Questa nuova, almeno per me, invasione di opere cambia anche il modo di visitare lo studio, ogni movimento del visitatore può essere tragicamente disastroso. E, nel prestare estrema attenzione ad ogni movimento, ad ogni passo, il corpo assume una nuova pesantezza; simile a quella che si può percepire dentro ai grandi musei.

              Iniziamo a parlare di alcuni lavori che vorrebbe portare a Volvera per la mostra di Fuocherello. Selezioniamo delle opere dagli scaffali che appoggiamo con cura su lunghe mensole per poterle osservare meglio e confrontarci su accostamenti avvincenti. Dopo aver visto una serie di figure le riponiamo al loro posto. Emanuele sposta la mia attenzione verso un fregio appoggiato sul tavolo alle mie spalle. È il più grande che lui abbia realizzato finora. Il modellare, che richiede un certo quantitativo di forza ed energia, nutre la materia e risulta in un innegabile dinamismo. La terra si anima e contorce come polpa viva. Lo stesso vale per i suoi disegni, realizzati con le mani nel colore ad olio su una tavola, poi “stampati” su grande carta semitrasparente.
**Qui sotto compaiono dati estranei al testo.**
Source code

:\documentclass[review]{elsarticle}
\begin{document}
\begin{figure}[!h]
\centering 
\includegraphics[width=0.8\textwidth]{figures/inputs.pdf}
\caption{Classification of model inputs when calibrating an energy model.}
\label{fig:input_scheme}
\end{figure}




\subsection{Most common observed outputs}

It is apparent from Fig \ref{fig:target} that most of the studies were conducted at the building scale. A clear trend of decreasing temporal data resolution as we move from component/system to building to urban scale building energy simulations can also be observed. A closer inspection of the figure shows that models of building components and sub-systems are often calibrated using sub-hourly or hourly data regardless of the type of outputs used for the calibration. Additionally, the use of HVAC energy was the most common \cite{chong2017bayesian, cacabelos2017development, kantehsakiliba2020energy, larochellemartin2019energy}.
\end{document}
Come nella scultura sono il lascito di un suo gesto, e riflesso della sua mano. Intenzioni specifiche, dominazione del corpo e risposte fisiche della materia, della gravità, l’olio, la terra.

              Le figure di Emanuele sono schive, non permettono una piena fruizione. Avvicinandomi a loro trovo impossibile trarre soddisfazione assoluta limitandomi a guardarle frontalmente. Questo aspetto, consueto nella scultura, è esasperato nel suo lavoro.  Lo spettatore che incontra i lavori di Emanuele riconosce di avere un’impressione solo parziale delle sue figure, così l’opera impone un’attenzione assoluta e continua; questa immediata consapevolezza ti lega al suo lavoro. Ogni angolo cede alla luce naturale o artificiale dettagli e intuizioni sui soggetti. Sono certa che, chi possiede un suo lavoro, continua a scoprire nuovi dettagli e sfumature anche dopo anni.
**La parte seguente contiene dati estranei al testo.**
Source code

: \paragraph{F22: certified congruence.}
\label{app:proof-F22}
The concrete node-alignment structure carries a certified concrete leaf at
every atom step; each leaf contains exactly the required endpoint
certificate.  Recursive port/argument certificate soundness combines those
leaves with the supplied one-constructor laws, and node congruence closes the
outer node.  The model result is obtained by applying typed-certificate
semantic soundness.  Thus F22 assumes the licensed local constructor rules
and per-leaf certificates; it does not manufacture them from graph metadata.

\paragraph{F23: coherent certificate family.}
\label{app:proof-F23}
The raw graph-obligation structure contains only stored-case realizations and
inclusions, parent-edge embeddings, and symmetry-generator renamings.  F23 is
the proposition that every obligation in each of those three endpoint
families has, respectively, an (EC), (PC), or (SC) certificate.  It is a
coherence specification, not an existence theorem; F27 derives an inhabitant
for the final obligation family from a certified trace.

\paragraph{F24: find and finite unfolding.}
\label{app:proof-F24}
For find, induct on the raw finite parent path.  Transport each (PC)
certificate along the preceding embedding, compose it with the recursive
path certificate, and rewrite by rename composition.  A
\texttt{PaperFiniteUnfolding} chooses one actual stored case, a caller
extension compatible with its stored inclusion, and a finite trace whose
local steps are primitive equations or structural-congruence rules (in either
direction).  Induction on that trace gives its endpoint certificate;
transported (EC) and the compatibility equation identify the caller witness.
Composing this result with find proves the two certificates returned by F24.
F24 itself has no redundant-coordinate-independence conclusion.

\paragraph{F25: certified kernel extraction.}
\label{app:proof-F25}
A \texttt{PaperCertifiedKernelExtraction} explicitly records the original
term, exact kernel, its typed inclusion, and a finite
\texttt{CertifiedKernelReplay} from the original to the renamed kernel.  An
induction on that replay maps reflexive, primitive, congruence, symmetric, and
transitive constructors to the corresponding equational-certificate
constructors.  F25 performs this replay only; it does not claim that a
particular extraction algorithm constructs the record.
Spesso guardandole, specialmente le coppie unite e contorte, mi fanno sentire un po’ voyeur. Osservare questi lavori per me diventa come uno sbirciare, cercare a tutto tondo un punto d’ingresso, di lettura e completa comprensione della forma e dell’immagine, ma l’opera non si concederà mai del tutto. Trovo calzante il modo di dire in inglese, the door cracked open, la porta aperta solo di poco, solo di una crepa.
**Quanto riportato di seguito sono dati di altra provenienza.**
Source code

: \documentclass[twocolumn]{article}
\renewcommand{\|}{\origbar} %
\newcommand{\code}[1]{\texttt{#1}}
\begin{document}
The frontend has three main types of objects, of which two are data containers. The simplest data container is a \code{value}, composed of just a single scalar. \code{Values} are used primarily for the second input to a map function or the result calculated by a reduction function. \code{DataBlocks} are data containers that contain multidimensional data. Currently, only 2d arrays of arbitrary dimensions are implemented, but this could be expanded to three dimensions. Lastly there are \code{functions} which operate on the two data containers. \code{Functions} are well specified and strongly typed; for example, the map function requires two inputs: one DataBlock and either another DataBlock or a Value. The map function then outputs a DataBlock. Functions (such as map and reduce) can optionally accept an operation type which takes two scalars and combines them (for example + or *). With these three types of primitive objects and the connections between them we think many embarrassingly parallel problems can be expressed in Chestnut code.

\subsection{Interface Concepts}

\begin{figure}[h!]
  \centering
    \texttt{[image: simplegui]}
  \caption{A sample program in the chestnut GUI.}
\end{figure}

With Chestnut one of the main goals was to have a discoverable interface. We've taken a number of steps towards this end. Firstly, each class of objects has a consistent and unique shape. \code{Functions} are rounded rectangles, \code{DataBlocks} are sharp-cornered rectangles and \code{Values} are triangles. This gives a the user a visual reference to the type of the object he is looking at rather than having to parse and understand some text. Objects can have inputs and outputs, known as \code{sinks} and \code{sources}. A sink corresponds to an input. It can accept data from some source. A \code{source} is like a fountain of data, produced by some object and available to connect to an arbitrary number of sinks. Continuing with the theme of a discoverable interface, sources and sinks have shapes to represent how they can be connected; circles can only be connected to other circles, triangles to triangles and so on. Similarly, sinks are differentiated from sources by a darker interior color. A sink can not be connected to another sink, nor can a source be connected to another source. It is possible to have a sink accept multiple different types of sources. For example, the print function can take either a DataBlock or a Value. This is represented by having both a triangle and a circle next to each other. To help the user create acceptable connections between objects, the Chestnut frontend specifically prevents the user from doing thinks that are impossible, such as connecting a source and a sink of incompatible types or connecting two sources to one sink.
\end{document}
              I Vasi di Emanuele hanno un’altra tipologia di movimento. Sono opere che abitano lo stesso immaginario delle figure. Si lasciano guardare, accompagnano lo sguardo dell’osservatore e lo accarezzano, il loro movimento come una brezza, è confortante e familiare per ogni spettatore, specialmente per chi di noi è cresciuto guardando Giorgio Morandi. Generati dalle torsioni che Emanuele impone sulla terra i vasi si sviluppano in un racconto più complesso che viene arrestato al movimento che precede l’apparizione della figura. Inoltre, il vaso nella storia dell’arte si confronta con l’immagine del ventre e con tutto ciò che rimanda al vuoto e al pieno.

              È l’insieme di tutti questi elementi, ora nel suo studio, che rende l’incontro con il lavoro di Emanuele sorprendente, specialmente quando lui viene lasciato libero di abitare lo spazio delle sue presenze, dei suoi lavori, con piena supremazia permettendoci di spiare da una crepa*.